When the time finally came to deliver Jack, it was a moment of immense relief. I was overjoyed to see my sweet Baby B, who I named Jack. But just as they were about to take him away for a routine procedure, they asked, “Are you ready?” I was caught off guard. “Ready for what?” I replied. They needed to get Baby A. In that moment, I realized I had to let go of Jack to allow them to retrieve his twin. We named him Ethan.

Ethan had wrapped himself in his placenta like a little blanket. We invited our pastor to perform a blessing for him, and with guidance from our pastor and doctors, we decided to donate him for scientific study.

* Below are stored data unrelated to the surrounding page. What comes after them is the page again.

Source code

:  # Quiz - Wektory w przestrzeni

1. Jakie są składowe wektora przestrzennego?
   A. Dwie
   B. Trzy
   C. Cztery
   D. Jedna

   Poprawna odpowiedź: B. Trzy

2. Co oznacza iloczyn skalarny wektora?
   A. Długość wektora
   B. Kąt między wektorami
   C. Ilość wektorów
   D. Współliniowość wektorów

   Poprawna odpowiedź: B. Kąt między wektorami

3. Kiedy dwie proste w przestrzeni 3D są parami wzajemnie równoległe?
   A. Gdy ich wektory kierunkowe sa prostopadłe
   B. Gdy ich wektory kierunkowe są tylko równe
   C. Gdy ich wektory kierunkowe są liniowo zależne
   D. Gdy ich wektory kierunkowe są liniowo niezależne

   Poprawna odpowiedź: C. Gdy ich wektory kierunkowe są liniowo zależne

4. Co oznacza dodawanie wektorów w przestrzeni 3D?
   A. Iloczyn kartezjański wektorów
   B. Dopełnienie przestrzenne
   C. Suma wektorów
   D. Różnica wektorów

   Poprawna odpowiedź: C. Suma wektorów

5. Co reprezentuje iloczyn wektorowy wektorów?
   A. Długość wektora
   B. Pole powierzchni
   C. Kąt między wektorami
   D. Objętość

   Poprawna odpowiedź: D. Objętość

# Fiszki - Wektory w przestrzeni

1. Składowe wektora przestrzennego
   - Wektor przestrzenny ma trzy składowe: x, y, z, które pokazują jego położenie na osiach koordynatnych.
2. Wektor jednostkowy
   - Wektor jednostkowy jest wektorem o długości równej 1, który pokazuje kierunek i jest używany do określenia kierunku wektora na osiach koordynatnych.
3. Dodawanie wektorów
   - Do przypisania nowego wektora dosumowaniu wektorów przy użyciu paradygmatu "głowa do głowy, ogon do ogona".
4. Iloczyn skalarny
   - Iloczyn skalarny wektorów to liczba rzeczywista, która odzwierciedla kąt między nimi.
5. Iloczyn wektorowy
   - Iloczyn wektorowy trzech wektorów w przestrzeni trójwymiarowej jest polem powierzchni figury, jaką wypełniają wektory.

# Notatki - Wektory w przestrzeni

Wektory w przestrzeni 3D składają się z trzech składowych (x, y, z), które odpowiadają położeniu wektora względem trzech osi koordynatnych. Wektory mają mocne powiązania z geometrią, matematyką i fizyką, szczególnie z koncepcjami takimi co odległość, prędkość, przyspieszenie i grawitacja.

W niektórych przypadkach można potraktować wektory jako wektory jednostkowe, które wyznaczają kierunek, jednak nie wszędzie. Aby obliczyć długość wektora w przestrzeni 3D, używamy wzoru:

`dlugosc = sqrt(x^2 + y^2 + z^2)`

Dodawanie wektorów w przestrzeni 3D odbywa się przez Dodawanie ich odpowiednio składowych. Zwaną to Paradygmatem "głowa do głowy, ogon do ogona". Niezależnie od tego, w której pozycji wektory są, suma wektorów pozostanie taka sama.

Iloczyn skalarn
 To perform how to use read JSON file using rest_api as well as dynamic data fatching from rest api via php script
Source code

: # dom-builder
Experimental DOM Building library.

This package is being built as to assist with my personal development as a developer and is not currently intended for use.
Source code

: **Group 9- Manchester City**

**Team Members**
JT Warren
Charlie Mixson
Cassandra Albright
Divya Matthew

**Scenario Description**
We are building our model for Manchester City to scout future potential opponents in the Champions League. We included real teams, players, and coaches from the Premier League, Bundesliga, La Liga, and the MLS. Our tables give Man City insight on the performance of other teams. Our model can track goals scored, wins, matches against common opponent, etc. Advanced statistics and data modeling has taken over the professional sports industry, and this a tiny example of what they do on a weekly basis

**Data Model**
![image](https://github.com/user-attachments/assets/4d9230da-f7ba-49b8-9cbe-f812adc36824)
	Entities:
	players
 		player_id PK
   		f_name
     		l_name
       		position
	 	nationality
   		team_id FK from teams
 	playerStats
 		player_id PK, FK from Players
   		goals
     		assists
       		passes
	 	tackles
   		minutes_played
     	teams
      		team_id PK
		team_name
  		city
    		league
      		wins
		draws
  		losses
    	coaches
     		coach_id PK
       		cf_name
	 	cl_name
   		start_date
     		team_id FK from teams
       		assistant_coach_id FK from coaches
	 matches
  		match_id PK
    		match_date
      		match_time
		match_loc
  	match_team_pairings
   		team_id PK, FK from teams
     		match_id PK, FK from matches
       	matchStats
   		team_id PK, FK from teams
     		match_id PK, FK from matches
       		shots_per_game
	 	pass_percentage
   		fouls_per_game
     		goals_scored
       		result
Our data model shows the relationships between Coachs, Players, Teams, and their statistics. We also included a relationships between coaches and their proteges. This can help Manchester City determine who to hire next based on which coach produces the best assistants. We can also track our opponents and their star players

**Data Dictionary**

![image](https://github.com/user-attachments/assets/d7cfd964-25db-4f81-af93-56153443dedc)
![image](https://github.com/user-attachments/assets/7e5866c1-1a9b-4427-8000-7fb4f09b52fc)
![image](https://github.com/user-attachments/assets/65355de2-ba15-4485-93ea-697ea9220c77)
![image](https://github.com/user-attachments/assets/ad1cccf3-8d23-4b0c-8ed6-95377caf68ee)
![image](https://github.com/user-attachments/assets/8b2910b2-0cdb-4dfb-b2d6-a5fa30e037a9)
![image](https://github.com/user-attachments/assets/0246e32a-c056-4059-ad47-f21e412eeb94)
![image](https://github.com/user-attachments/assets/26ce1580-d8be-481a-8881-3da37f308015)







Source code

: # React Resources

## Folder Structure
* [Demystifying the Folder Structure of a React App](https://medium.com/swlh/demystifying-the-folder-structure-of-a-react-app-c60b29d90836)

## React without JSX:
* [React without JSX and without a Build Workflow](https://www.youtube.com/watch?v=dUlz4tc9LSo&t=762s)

It was a tough choice, but we felt it was the right thing to do.

I had never opened the memory box for Ethan until now, as I faced the emotions I had kept buried. Inside were ultrasounds and heartfelt cards from the labor and delivery team expressing their condolences. I held onto a blanket and other mementos and thought about making a special charm from his gold keepsake for Jack when he is older.

Jack has such a joyful spirit; sometimes I just let him be free instead of trying to reign him in. I believe he has a guardian angel—his brother—which brings me comfort. Although I encourage him to pray and talk to the angels, explaining the reality of being a twin might be overwhelming for him right now. I know I will find the right moment to share this part of our story when he is old enough to understand.

Losing a child during pregnancy creates a void that deeply affects your soul. That’s part of the reason why I welcomed my fourth unexpected joy, Lucy. She has brought so much happiness and completeness to our family. While there will always be a tinge of sadness when I think of what could have been, we are moving forward together.

As parents, we must continue to navigate these unpredictable paths. Jack has embraced his role as an older brother to Lucy, and I truly believe that if I hadn’t lost Ethan, Lucy wouldn’t be here today.

I know many others have experienced similar heartache. It’s a topic that often remains unspoken. Through my blog, I hope to create a community where people can connect and feel less alone in their struggles. If you have also faced the loss of a twin or multiples, support is available. You can find valuable resources at twinlesstwins.org and the Center for Loss in Multiple Births, which provides insights and assistance.

Summary

The journey of navigating life after losing a twin is filled with overwhelming emotions and challenges. Despite the loss, Sarah Thompson shares her story of resilience and hope as she embraces her family’s journey, including the arrival of her fourth child. Acknowledging the pain of loss while celebrating the joy of life, Sarah invites others to connect and find support in their shared experiences.